The U.S. is overtaking Russia as the world’s largest crude oil and natural gas producer due to the extraction of unconventional sources of hydrocarbons, the Wall Street Journal reported Wednesday.
Oil and gas output in the U.S. in July was equivalent to about 22 million barrels per day, compared with Russia’s forecast of an average 21.8 million barrels per day in 2013.
The rapid increase in U.S. crude oil and natural gas output can be attributed to the extraction of the commodities from shale formations. These resources have contributed to the U.S. producing 14 percent more of its own energy now vs. 2005, according to data from the Energy Information Agency.
Thanks to hydraulic fracturing, or fracking, and the ability to drill horizontally, oil and gas production in the U.S. has skyrocketed.

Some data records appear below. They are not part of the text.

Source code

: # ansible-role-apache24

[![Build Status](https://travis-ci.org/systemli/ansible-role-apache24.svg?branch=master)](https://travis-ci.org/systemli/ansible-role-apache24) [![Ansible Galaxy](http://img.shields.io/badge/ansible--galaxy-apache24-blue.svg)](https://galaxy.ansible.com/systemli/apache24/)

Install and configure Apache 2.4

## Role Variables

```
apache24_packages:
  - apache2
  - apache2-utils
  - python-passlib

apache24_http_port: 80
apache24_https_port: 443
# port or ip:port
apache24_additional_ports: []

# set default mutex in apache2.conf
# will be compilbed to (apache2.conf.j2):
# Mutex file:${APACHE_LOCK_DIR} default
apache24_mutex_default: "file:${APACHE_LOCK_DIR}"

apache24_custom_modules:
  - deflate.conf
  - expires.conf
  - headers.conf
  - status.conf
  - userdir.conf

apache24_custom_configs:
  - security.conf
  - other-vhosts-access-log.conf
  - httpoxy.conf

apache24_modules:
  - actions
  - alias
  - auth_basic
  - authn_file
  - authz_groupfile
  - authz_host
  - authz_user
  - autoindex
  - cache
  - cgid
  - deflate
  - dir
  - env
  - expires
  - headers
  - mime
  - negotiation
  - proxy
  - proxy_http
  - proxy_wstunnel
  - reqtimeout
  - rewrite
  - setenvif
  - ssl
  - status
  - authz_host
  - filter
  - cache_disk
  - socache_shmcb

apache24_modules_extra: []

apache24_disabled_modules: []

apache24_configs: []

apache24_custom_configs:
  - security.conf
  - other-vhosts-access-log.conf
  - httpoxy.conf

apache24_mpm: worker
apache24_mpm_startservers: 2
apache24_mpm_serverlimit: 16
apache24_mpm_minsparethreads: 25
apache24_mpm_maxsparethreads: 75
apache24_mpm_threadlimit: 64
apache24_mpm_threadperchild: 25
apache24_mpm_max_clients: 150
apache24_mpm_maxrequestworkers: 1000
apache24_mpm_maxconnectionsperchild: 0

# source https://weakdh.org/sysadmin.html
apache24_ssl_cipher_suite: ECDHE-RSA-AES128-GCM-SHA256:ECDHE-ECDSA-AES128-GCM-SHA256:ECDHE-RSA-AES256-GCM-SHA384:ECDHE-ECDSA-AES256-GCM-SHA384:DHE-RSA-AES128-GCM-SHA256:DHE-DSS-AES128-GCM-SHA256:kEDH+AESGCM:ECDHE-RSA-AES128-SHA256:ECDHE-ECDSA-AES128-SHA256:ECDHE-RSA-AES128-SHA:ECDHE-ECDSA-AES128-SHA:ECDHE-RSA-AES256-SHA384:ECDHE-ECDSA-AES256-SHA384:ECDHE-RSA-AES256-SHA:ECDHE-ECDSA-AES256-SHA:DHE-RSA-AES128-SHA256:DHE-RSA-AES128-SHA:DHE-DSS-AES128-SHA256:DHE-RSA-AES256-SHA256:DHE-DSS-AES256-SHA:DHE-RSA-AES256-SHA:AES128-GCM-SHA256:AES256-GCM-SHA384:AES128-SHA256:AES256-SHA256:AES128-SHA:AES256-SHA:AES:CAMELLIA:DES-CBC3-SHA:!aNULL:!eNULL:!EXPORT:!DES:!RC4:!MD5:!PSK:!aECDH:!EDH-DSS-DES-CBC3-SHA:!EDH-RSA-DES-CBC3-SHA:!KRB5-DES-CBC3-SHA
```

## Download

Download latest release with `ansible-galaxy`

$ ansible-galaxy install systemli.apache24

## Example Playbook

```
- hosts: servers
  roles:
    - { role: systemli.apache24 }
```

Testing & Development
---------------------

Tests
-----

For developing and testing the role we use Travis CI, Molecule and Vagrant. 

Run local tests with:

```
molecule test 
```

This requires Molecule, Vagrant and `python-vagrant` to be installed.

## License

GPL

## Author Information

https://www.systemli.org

Fracking is a drilling technique that blasts millions of gallons of water and chemicals to fracture rock formations deep beneath the surface and release petroleum. The drilling technique has been heavily criticized, and some environmentalists contend that fracking contaminates groundwater.
U.S. imports of natural gas and crude oil in the past five years have fallen 32 percent and 15 percent, respectively, and the U.S. may soon be in a position to start exporting its energy resources.
In fact, many countries that rely heavily on energy-related imports are eyeing the U.S. as a source for diversifying their energy mix and helping to lower costs.
India, for example, is limited in developing its own shale gas and looks to the U.S. as a possible supplier.
India became the world's sixth-largest importer of liquefied natural gas (LNG) in 2011 and is the fourth-largest energy consumer in the world after the United States, China and Russia, according to the U.S. Energy Information Administration.
“As India's energy needs continue to rise and the U.S. looks to expand the marketplace for its vast cache of energy resources, our partnership stands to be strengthened even further,” Nirupama Rao, Indian ambassador to the U.S., wrote in an op-ed piece in the Wall Street Journal in April.
“A boost in LNG exports would have many positive effects on both the U.S. and Indian economies,” Ambassador Rao said. “For the U.S. it would help create thousands of jobs … For India, it would provide a steady, reliable supply of clean energy … reliable energy to a greater share of our population.”
U.S. Department of Energy is currently reviewing at least two-dozen projects involving the building of LNG export terminals.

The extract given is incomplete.